Thank you CoastalMaineBird.
I did what you said before.
But after testing many times, I aware that the chunk size is the only way to minimize the cost time for my program. That's the reason why I would insist on finding the best chunk size.
I mentioned this before but, perhaps I wasn't clear. Chunks must execute as..Well, chunks. Using you example. The loop iterates 10k times. Iterations 0 through 5999 must complete as the first chunk before processing can begin on the second chunk , iterations 6000 - 8999 etc... Iterations within a chunk can execute in any order and in parallel. (Debugging disabled only) Chunks execute sequentially.
While processing a chunk of iterations the OS schedules each iteration to any available core.

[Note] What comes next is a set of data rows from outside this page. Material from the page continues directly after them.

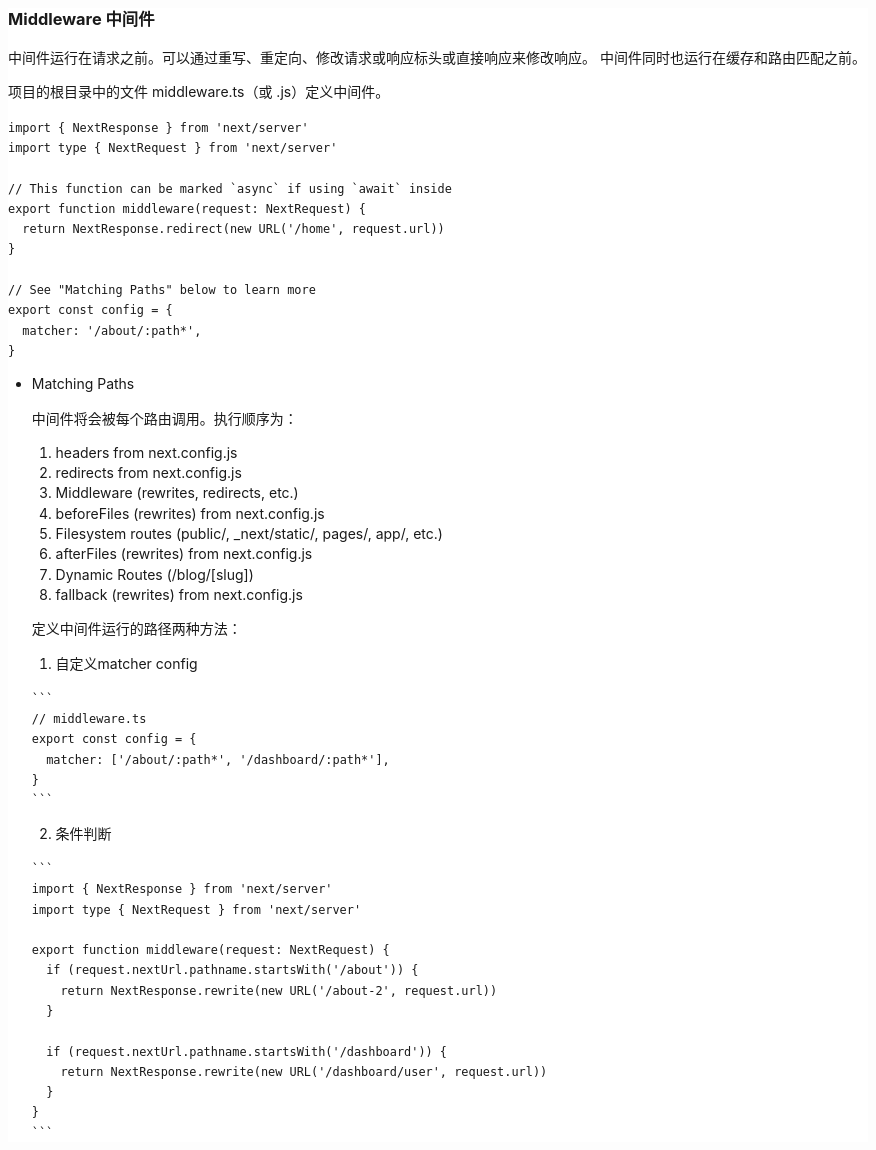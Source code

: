 ### Middleware 中间件

中间件运行在请求之前。可以通过重写、重定向、修改请求或响应标头或直接响应来修改响应。
中间件同时也运行在缓存和路由匹配之前。

项目的根目录中的文件 middleware.ts（或 .js）定义中间件。

```
import { NextResponse } from 'next/server'
import type { NextRequest } from 'next/server'
 
// This function can be marked `async` if using `await` inside
export function middleware(request: NextRequest) {
  return NextResponse.redirect(new URL('/home', request.url))
}
 
// See "Matching Paths" below to learn more
export const config = {
  matcher: '/about/:path*',
}
```

  - Matching Paths

    中间件将会被每个路由调用。执行顺序为：
      1. headers from next.config.js
      2. redirects from next.config.js
      3. Middleware (rewrites, redirects, etc.)
      4. beforeFiles (rewrites) from next.config.js
      5. Filesystem routes (public/, _next/static/, pages/, app/, etc.)
      6. afterFiles (rewrites) from next.config.js
      7. Dynamic Routes (/blog/[slug])
      8. fallback (rewrites) from next.config.js
    
    定义中间件运行的路径两种方法：
      1. 自定义matcher config

        ```
        // middleware.ts
        export const config = {
          matcher: ['/about/:path*', '/dashboard/:path*'],
        }
        ```

      2. 条件判断

        ```
        import { NextResponse } from 'next/server'
        import type { NextRequest } from 'next/server'
        
        export function middleware(request: NextRequest) {
          if (request.nextUrl.pathname.startsWith('/about')) {
            return NextResponse.rewrite(new URL('/about-2', request.url))
          }
        
          if (request.nextUrl.pathname.startsWith('/dashboard')) {
            return NextResponse.rewrite(new URL('/dashboard/user', request.url))
          }
        }
        ```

With the P terminal unwired all. Cores will be used. You can restrict the number of cores by wiring a value less than the number of cores to P.
By the way, the cost time is vital for me and if the code can reduce 10-20% time, that would be very helpful. But sorry that it is impossible for me to share the code which is banned by my company.
An improvement of 10-20% is insignificant in the grand scheme of things. You can get the same by buying a computer that is 6 month newer. I am with others and strongly suggest to leave things at the default instead of micromanaging every configurable aspect of the parallel FOR loop. In order to fully test this, your benchmarking code needs to be perfect. Is it? Can you show us your testing harness code?
As a first step (and as a baseline) you should try to not parallelize. If the loop code is very simple, it might be faster by avoiding the parallelization overhead. (i.e. split the problem and reassemble at the end). In your trivial example of simply multiplying by 5, I would leave out the loop entirely and maybe SIMD instructions can speed things up (not sure).
Can you tell us a little bit more about the real loop code itself? How long does an iteration take? Do all iteration take the same amount of time? Does the loop code itself contain parts that can execute in parallel? How big are the data structures? How much else do the CPU cores need to do (complex FP updates, background processes, UI thread, etc)
Are your CPU cores hyperthreaded? What is the exact model of your CPU? Is the code supposed to be optimized for exactly one particular PC or should it run well on any possible current or future machine?
I think your fixation on the chunk size is ill advised.
Or, if your algorithms require massive parallelism, you might forget using a PC CPU. Look for solutions using FPGA or GPU computing. Hundreds/thousands of processors can make a huge difference...